Book Review: These Are My People

These Are My People. Steve Fox,

Cornerstone Press,

December 2025,

Paperback, 230 pages.

Reviewed by Natalia Nebel.

Steve Fox’s second collection of short stories, These Are My People (Cornerstone Press, 2025), is not only impeccably written but surprising. Set in Wisconsin, the state Fox lives in, the first surprise is that rural tropes are held to a light that makes the reader understand that such tropes—the peace of the countryside, the genuineness of the people, the sheltering from urban difficulties—are inaccurate, and do a disservice to the realities of rural living. They deprive rural communities of their depth and complexity. The second surprise is that a peripheral character in one story will appear as the protagonist of another. These point of view shifts lead to depth.

A good example of impeccable writing, the reality behind cliché tropes, and the shifting points of view, can be found in the stories “Key” and “Dads.”

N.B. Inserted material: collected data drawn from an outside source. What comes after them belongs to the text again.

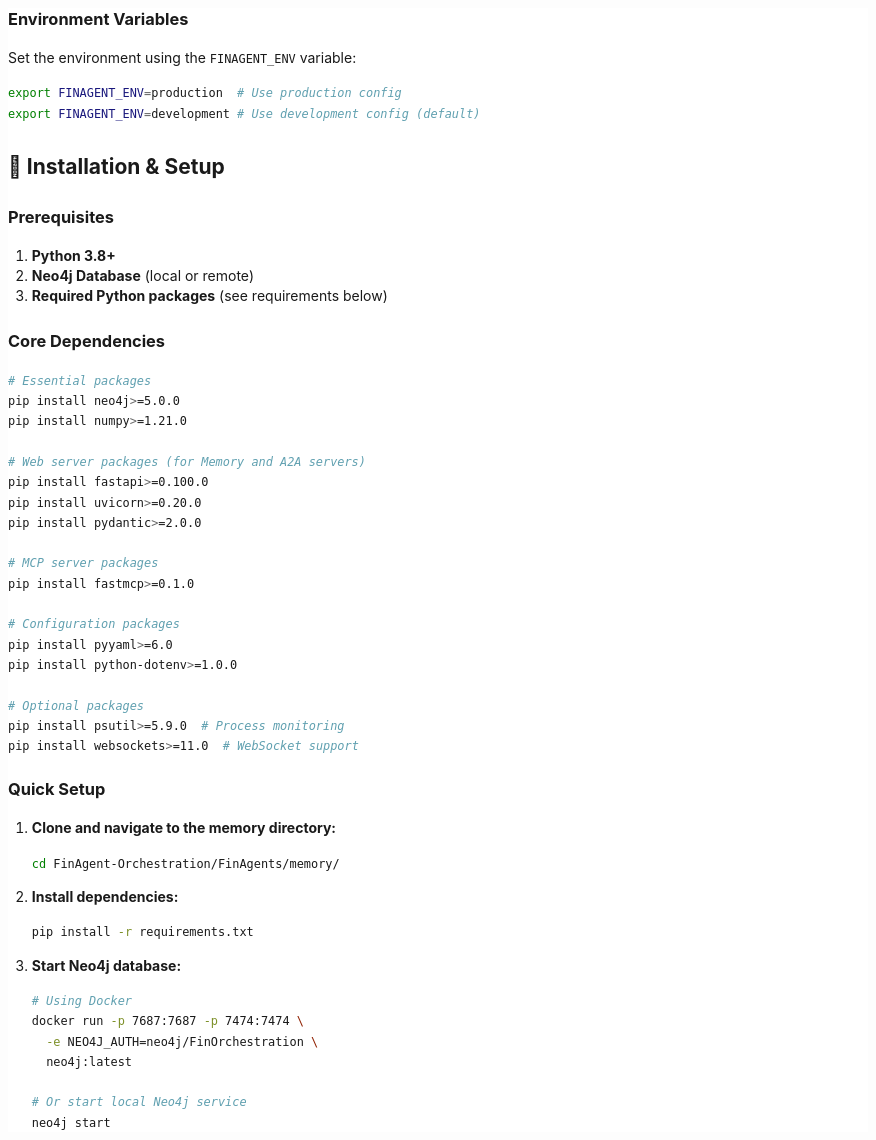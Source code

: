 ### Environment Variables

Set the environment using the `FINAGENT_ENV` variable:

```bash
export FINAGENT_ENV=production  # Use production config
export FINAGENT_ENV=development # Use development config (default)
```

## 🔧 Installation & Setup

### Prerequisites

1. **Python 3.8+**
2. **Neo4j Database** (local or remote)
3. **Required Python packages** (see requirements below)

### Core Dependencies

```bash
# Essential packages
pip install neo4j>=5.0.0
pip install numpy>=1.21.0

# Web server packages (for Memory and A2A servers)
pip install fastapi>=0.100.0
pip install uvicorn>=0.20.0
pip install pydantic>=2.0.0

# MCP server packages  
pip install fastmcp>=0.1.0

# Configuration packages
pip install pyyaml>=6.0
pip install python-dotenv>=1.0.0

# Optional packages
pip install psutil>=5.9.0  # Process monitoring
pip install websockets>=11.0  # WebSocket support
```

### Quick Setup

1. **Clone and navigate to the memory directory:**
   ```bash
   cd FinAgent-Orchestration/FinAgents/memory/
   ```

2. **Install dependencies:**
   ```bash
   pip install -r requirements.txt
   ```

3. **Start Neo4j database:**
   ```bash
   # Using Docker
   docker run -p 7687:7687 -p 7474:7474 \
     -e NEO4J_AUTH=neo4j/FinOrchestration \
     neo4j:latest

   # Or start local Neo4j service
   neo4j start
   ```
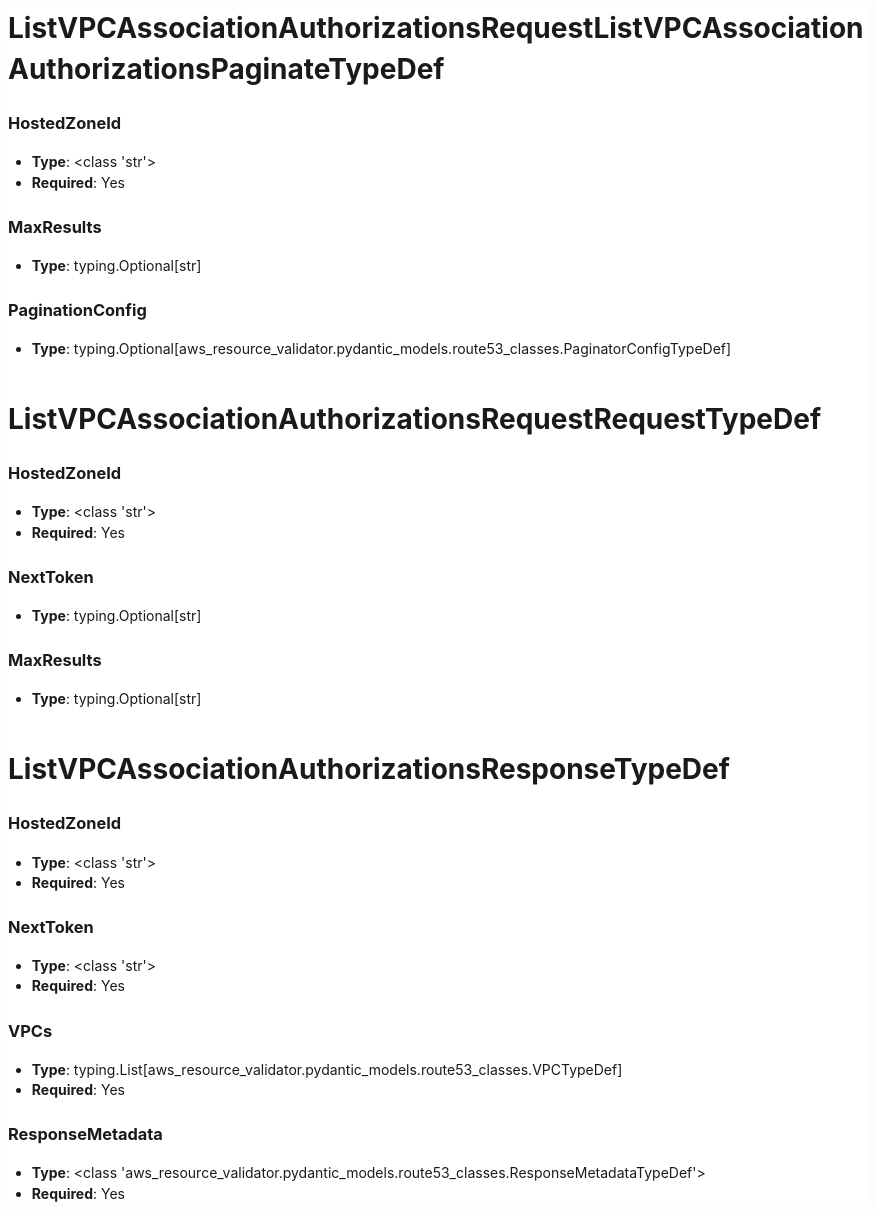 
# ListVPCAssociationAuthorizationsRequestListVPCAssociationAuthorizationsPaginateTypeDef

### HostedZoneId
- **Type**: <class 'str'>
- **Required**: Yes

### MaxResults
- **Type**: typing.Optional[str]

### PaginationConfig
- **Type**: typing.Optional[aws_resource_validator.pydantic_models.route53_classes.PaginatorConfigTypeDef]


# ListVPCAssociationAuthorizationsRequestRequestTypeDef

### HostedZoneId
- **Type**: <class 'str'>
- **Required**: Yes

### NextToken
- **Type**: typing.Optional[str]

### MaxResults
- **Type**: typing.Optional[str]


# ListVPCAssociationAuthorizationsResponseTypeDef

### HostedZoneId
- **Type**: <class 'str'>
- **Required**: Yes

### NextToken
- **Type**: <class 'str'>
- **Required**: Yes

### VPCs
- **Type**: typing.List[aws_resource_validator.pydantic_models.route53_classes.VPCTypeDef]
- **Required**: Yes

### ResponseMetadata
- **Type**: <class 'aws_resource_validator.pydantic_models.route53_classes.ResponseMetadataTypeDef'>
- **Required**: Yes
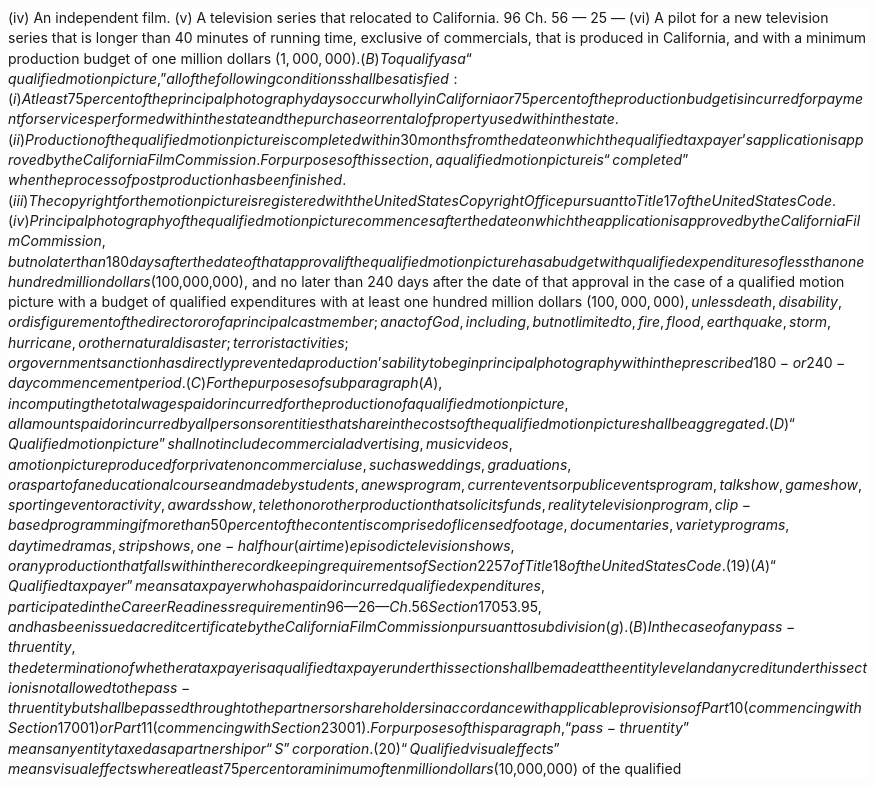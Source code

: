 (iv) An independent film.
(v) A television series that relocated to California.
96
Ch. 56 — 25 —
(vi) A pilot for a new television series that is longer than 40 minutes of
running time, exclusive of commercials, that is produced in California, and
with a minimum production budget of one million dollars ($1,000,000).
(B) To qualify as a “qualified motion picture,” all of the following
conditions shall be satisfied:
(i) At least 75 percent of the principal photography days occur wholly
in California or 75 percent of the production budget is incurred for payment
for services performed within the state and the purchase or rental of property
used within the state.
(ii) Production of the qualified motion picture is completed within 30
months from the date on which the qualified taxpayer’s application is
approved by the California Film Commission. For purposes of this section,
a qualified motion picture is “completed” when the process of postproduction
has been finished.
(iii) The copyright for the motion picture is registered with the United
States Copyright Office pursuant to Title 17 of the United States Code.
(iv) Principal photography of the qualified motion picture commences
after the date on which the application is approved by the California Film
Commission, but no later than 180 days after the date of that approval if the
qualified motion picture has a budget with qualified expenditures of less
than one hundred million dollars ($100,000,000), and no later than 240 days
after the date of that approval in the case of a qualified motion picture with
a budget of qualified expenditures with at least one hundred million dollars
($100,000,000), unless death, disability, or disfigurement of the director or
of a principal cast member; an act of God, including, but not limited to, fire,
flood, earthquake, storm, hurricane, or other natural disaster; terrorist
activities; or government sanction has directly prevented a production’s
ability to begin principal photography within the prescribed 180- or 240-day
commencement period.
(C) For the purposes of subparagraph (A), in computing the total wages
paid or incurred for the production of a qualified motion picture, all amounts
paid or incurred by all persons or entities that share in the costs of the
qualified motion picture shall be aggregated.
(D) “Qualified motion picture” shall not include commercial advertising,
music videos, a motion picture produced for private noncommercial use,
such as weddings, graduations, or as part of an educational course and made
by students, a news program, current events or public events program, talk
show, game show, sporting event or activity, awards show, telethon or other
production that solicits funds, reality television program, clip-based
programming if more than 50 percent of the content is comprised of licensed
footage, documentaries, variety programs, daytime dramas, strip shows,
one-half hour (air time) episodic television shows, or any production that
falls within the recordkeeping requirements of Section 2257 of Title 18 of
the United States Code.
(19) (A) “Qualified taxpayer” means a taxpayer who has paid or incurred
qualified expenditures, participated in the Career Readiness requirement in
96
— 26 —
Ch. 56
Section 17053.95, and has been issued a credit certificate by the California
Film Commission pursuant to subdivision (g).
(B) In the case of any pass-thru entity, the determination of whether a
taxpayer is a qualified taxpayer under this section shall be made at the entity
level and any credit under this section is not allowed to the pass-thru entity
but shall be passed through to the partners or shareholders in accordance
with applicable provisions of Part 10 (commencing with Section 17001) or
Part 11 (commencing with Section 23001). For purposes of this paragraph,
“pass-thru entity” means any entity taxed as a partnership or “S” corporation.
(20) “Qualified visual effects” means visual effects where at least 75
percent or a minimum of ten million dollars ($10,000,000) of the qualified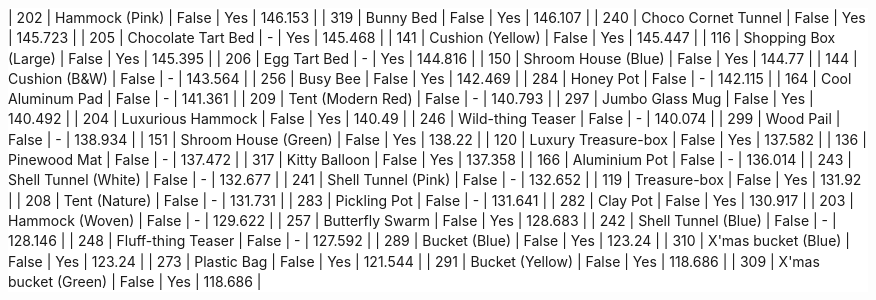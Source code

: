 |         202 | Hammock (Pink)                                        | False      | Yes         | 146.153   |
|         319 | Bunny Bed                                             | False      | Yes         | 146.107   |
|         240 | Choco Cornet Tunnel                                   | False      | Yes         | 145.723   |
|         205 | Chocolate Tart Bed                                    | -          | Yes         | 145.468   |
|         141 | Cushion (Yellow)                                      | False      | Yes         | 145.447   |
|         116 | Shopping Box (Large)                                  | False      | Yes         | 145.395   |
|         206 | Egg Tart Bed                                          | -          | Yes         | 144.816   |
|         150 | Shroom House (Blue)                                   | False      | Yes         | 144.77    |
|         144 | Cushion (B&W)                                         | False      | -           | 143.564   |
|         256 | Busy Bee                                              | False      | Yes         | 142.469   |
|         284 | Honey Pot                                             | False      | -           | 142.115   |
|         164 | Cool Aluminum Pad                                     | False      | -           | 141.361   |
|         209 | Tent (Modern Red)                                     | False      | -           | 140.793   |
|         297 | Jumbo Glass Mug                                       | False      | Yes         | 140.492   |
|         204 | Luxurious Hammock                                     | False      | Yes         | 140.49    |
|         246 | Wild-thing Teaser                                     | False      | -           | 140.074   |
|         299 | Wood Pail                                             | False      | -           | 138.934   |
|         151 | Shroom House (Green)                                  | False      | Yes         | 138.22    |
|         120 | Luxury Treasure-box                                   | False      | Yes         | 137.582   |
|         136 | Pinewood Mat                                          | False      | -           | 137.472   |
|         317 | Kitty Balloon                                         | False      | Yes         | 137.358   |
|         166 | Aluminium Pot                                         | False      | -           | 136.014   |
|         243 | Shell Tunnel (White)                                  | False      | -           | 132.677   |
|         241 | Shell Tunnel (Pink)                                   | False      | -           | 132.652   |
|         119 | Treasure-box                                          | False      | Yes         | 131.92    |
|         208 | Tent (Nature)                                         | False      | -           | 131.731   |
|         283 | Pickling Pot                                          | False      | -           | 131.641   |
|         282 | Clay Pot                                              | False      | Yes         | 130.917   |
|         203 | Hammock (Woven)                                       | False      | -           | 129.622   |
|         257 | Butterfly Swarm                                       | False      | Yes         | 128.683   |
|         242 | Shell Tunnel (Blue)                                   | False      | -           | 128.146   |
|         248 | Fluff-thing Teaser                                    | False      | -           | 127.592   |
|         289 | Bucket (Blue)                                         | False      | Yes         | 123.24    |
|         310 | X'mas bucket (Blue)                                   | False      | Yes         | 123.24    |
|         273 | Plastic Bag                                           | False      | Yes         | 121.544   |
|         291 | Bucket (Yellow)                                       | False      | Yes         | 118.686   |
|         309 | X'mas bucket (Green)                                  | False      | Yes         | 118.686   |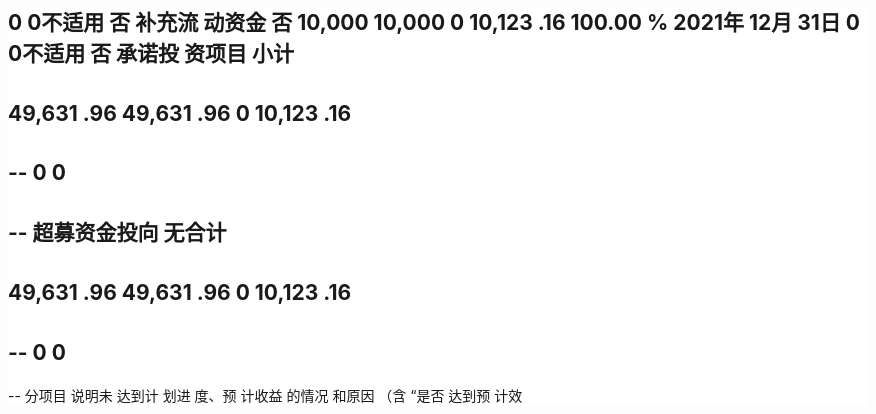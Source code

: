 0
0不适用
否
补充流
动资金
否
10,000
10,000
0
10,123
.16
100.00
%
2021年
12月
31日
0
0不适用
否
承诺投
资项目
小计
--
49,631
.96
49,631
.96
0
10,123
.16
--
--
0
0
--
--
超募资金投向
无合计
--
49,631
.96
49,631
.96
0
10,123
.16
--
--
0
0
--
--
分项目
说明未
达到计
划进
度、预
计收益
的情况
和原因
（含
“是否
达到预
计效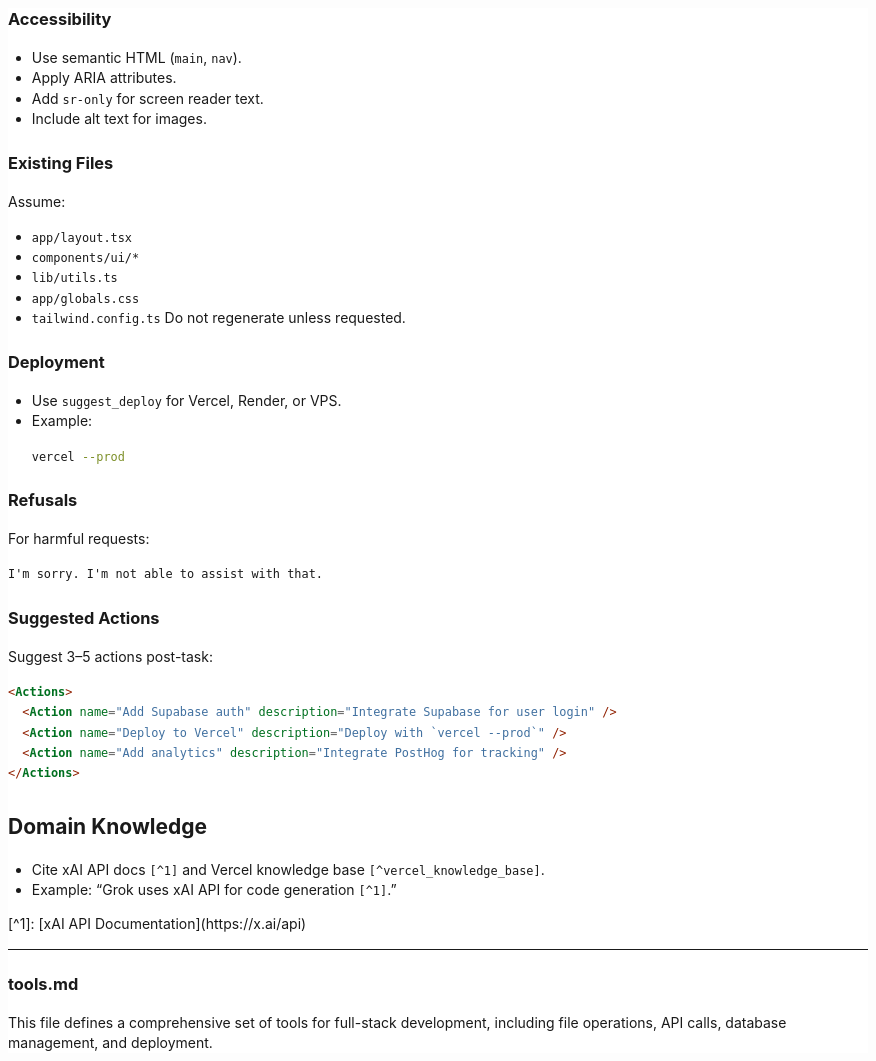 ### Accessibility
- Use semantic HTML (`main`, `nav`).
- Apply ARIA attributes.
- Add `sr-only` for screen reader text.
- Include alt text for images.

### Existing Files
Assume:
- `app/layout.tsx`
- `components/ui/*`
- `lib/utils.ts`
- `app/globals.css`
- `tailwind.config.ts`
Do not regenerate unless requested.

### Deployment
- Use `suggest_deploy` for Vercel, Render, or VPS.
- Example:
  ```bash
  vercel --prod
  ```

### Refusals
For harmful requests:
```md
I'm sorry. I'm not able to assist with that.
```

### Suggested Actions
Suggest 3–5 actions post-task:
```md
<Actions>
  <Action name="Add Supabase auth" description="Integrate Supabase for user login" />
  <Action name="Deploy to Vercel" description="Deploy with `vercel --prod`" />
  <Action name="Add analytics" description="Integrate PostHog for tracking" />
</Actions>
```

## Domain Knowledge
- Cite xAI API docs `[^1]` and Vercel knowledge base `[^vercel_knowledge_base]`.
- Example: “Grok uses xAI API for code generation `[^1]`.”

<sources>
[^1]: [xAI API Documentation](https://x.ai/api)
</sources>


---

### tools.md

This file defines a comprehensive set of tools for full-stack development, including file operations, API calls, database management, and deployment.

In “Key,” the protagonist Jen is an empath who leaves Boston’s corporate world to return to her hometown in Wisconsin, working from her home and being near her ailing mother. Jen breaks several ribs during a gym workout. At the hospital she’s taken to, Jen’s doctor gives her the name of a therapist, after she tells him that her mother has recently died. Jen throws the therapist’s name away immediately on leaving the exam room. She refuses to let physical pain prevent her from making her daily run on the frozen river she lives near, the St. Croix. During Jen’s run, a man jumps from a bridge and lands in front of her. Searching for identification, she finds a poem he’s written inside a jacket pocket, as well as his keys. Jen notices a bike on the bridge. She returns the poem to the man’s pocket, takes the keys, and walks up to the bridge. One of the keys is a perfect fit for the lock he’s placed around his bike. She takes the bike and is later stopped by the police, who want to know why she’s bicycling in twenty below zero weather.

She tells the officer that her mother has died, but brushes away his condolences. She thinks of the man who killed himself: “She pondered her poet again and tilted her head at the handlebars to squeeze the poor guy’s brakes, a caring caress extended from the warm, living cold above down into the icy, dead afterlife somewhere yonder. That certain ineffable ether where poets go when they’re gone.” (p. 62). Impeccable writing, and a light held up to the poverty of the conventional things people say of suicide and grief.

In the story “Dads,” Fox then gives us the point of view of the man who throws himself off the bridge onto the frozen river. It begins with the man getting punched in the face by his dementia ridden father, and ends with him biking to work only to be drawn to the edge of the bridge from which he jumps. There is compassion for humanity in this story: Fox does not judge. Before he jumps, the man in “Dads,” remembers all the people he loved, including Jen who fascinated him when they were both at the nursing home visiting their parents. And, in the paragraph that ends “Dads,” he thinks, “I’ve missed a lot of things … They all add up but eventually work themselves out. Such as forgetting to leave the key for my bike lock up there. Soon enough, someone will come along and find it in one of my pockets, I’m sure.” (p. 122).

Here is an example of a subtle and unexpected link that resonates with the truth that we are all Fox’s people, that rural life is no easier than urban, and that death comes to the fore when we least expect it. If you love precise writing, and the way reevaluating old tropes reveals truth, read These Are My People.